- _Records to use_
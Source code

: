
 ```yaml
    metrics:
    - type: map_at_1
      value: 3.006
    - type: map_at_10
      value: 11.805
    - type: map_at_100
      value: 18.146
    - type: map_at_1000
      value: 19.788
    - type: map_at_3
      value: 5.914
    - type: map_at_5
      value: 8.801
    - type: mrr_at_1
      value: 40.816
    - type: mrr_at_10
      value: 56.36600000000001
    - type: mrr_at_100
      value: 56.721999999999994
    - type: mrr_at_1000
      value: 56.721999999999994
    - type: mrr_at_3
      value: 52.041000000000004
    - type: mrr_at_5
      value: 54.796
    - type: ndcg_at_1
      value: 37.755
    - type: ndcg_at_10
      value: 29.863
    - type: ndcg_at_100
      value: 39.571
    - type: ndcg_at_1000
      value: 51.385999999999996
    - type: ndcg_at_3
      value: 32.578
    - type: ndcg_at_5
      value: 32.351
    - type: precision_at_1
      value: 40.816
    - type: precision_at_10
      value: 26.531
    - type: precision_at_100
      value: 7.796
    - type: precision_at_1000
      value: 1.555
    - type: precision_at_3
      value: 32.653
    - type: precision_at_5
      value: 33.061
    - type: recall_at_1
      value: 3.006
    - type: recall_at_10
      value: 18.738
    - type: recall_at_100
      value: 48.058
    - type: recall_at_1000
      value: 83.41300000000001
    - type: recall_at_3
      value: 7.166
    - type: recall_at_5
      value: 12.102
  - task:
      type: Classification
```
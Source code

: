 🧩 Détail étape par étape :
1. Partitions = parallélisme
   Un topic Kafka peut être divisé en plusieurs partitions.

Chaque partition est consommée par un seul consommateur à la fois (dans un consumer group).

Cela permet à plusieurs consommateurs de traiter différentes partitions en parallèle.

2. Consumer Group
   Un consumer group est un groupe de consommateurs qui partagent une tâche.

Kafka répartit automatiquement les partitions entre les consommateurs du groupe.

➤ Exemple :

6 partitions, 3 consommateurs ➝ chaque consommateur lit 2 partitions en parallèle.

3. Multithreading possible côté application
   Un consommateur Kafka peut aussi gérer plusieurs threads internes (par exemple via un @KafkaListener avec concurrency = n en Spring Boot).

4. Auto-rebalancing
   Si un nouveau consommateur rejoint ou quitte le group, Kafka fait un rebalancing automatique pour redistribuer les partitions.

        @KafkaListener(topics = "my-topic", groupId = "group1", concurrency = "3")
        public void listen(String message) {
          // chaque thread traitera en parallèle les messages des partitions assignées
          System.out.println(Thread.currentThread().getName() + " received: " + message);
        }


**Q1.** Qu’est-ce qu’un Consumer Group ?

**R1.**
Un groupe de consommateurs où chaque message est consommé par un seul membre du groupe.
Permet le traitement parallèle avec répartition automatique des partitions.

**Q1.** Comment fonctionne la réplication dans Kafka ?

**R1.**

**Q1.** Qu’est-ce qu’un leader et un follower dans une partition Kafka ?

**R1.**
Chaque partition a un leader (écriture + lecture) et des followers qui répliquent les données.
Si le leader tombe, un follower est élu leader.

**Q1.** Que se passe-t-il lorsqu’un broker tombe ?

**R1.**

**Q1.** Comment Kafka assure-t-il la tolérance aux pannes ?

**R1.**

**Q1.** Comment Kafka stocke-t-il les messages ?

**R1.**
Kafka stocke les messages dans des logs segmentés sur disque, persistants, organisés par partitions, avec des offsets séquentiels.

- _What is expected_
Restate the material word for word, leaving nothing out.

- _The answer_
Source code

:
 ```yaml
    metrics:
    - type: map_at_1
      value: 3.006
    - type: map_at_10
      value: 11.805
    - type: map_at_100
      value: 18.146
    - type: map_at_1000
      value: 19.788
    - type: map_at_3
      value: 5.914
    - type: map_at_5
      value: 8.801
    - type: mrr_at_1
      value: 40.816
    - type: mrr_at_10
      value: 56.36600000000001
    - type: mrr_at_100
      value: 56.721999999999994
    - type: mrr_at_1000
      value: 56.721999999999994
    - type: mrr_at_3
      value: 52.041000000000004
    - type: mrr_at_5
      value: 54.796
    - type: ndcg_at_1
      value: 37.755
    - type: ndcg_at_10
      value: 29.863
    - type: ndcg_at_100
      value: 39.571
    - type: ndcg_at_1000
      value: 51.385999999999996
    - type: ndcg_at_3
      value: 32.578
    - type: ndcg_at_5
      value: 32.351
    - type: precision_at_1
      value: 40.816
    - type: precision_at_10
      value: 26.531
    - type: precision_at_100
      value: 7.796
    - type: precision_at_1000
      value: 1.555
    - type: precision_at_3
      value: 32.653
    - type: precision_at_5
      value: 33.061
    - type: recall_at_1
      value: 3.006
    - type: recall_at_10
      value: 18.738
    - type: recall_at_100
      value: 48.058
    - type: recall_at_1000
      value: 83.41300000000001
    - type: recall_at_3
      value: 7.166
    - type: recall_at_5
      value: 12.102
  - task:
      type: Classification
```
Source code

: 🧩 Détail étape par étape :
1. Partitions = parallélisme
   Un topic Kafka peut être divisé en plusieurs partitions.

Chaque partition est consommée par un seul consommateur à la fois (dans un consumer group).

Cela permet à plusieurs consommateurs de traiter différentes partitions en parallèle.

2. Consumer Group
   Un consumer group est un groupe de consommateurs qui partagent une tâche.

Kafka répartit automatiquement les partitions entre les consommateurs du groupe.

➤ Exemple :

6 partitions, 3 consommateurs ➝ chaque consommateur lit 2 partitions en parallèle.

3. Multithreading possible côté application
   Un consommateur Kafka peut aussi gérer plusieurs threads internes (par exemple via un @KafkaListener avec concurrency = n en Spring Boot).

4. Auto-rebalancing
   Si un nouveau consommateur rejoint ou quitte le group, Kafka fait un rebalancing automatique pour redistribuer les partitions.

        @KafkaListener(topics = "my-topic", groupId = "group1", concurrency = "3")
        public void listen(String message) {
          // chaque thread traitera en parallèle les messages des partitions assignées
          System.out.println(Thread.currentThread().getName() + " received: " + message);
        }


**Q1.** Qu’est-ce qu’un Consumer Group ?

**R1.**
Un groupe de consommateurs où chaque message est consommé par un seul membre du groupe.
Permet le traitement parallèle avec répartition automatique des partitions.

**Q1.** Comment fonctionne la réplication dans Kafka ?

**R1.**

**Q1.** Qu’est-ce qu’un leader et un follower dans une partition Kafka ?

**R1.**
Chaque partition a un leader (écriture + lecture) et des followers qui répliquent les données.
Si le leader tombe, un follower est élu leader.

**Q1.** Que se passe-t-il lorsqu’un broker tombe ?

**R1.**

**Q1.** Comment Kafka assure-t-il la tolérance aux pannes ?

**R1.**

**Q1.** Comment Kafka stocke-t-il les messages ?

**R1.**
Kafka stocke les messages dans des logs segmentés sur disque, persistants, organisés par partitions, avec des offsets séquentiels.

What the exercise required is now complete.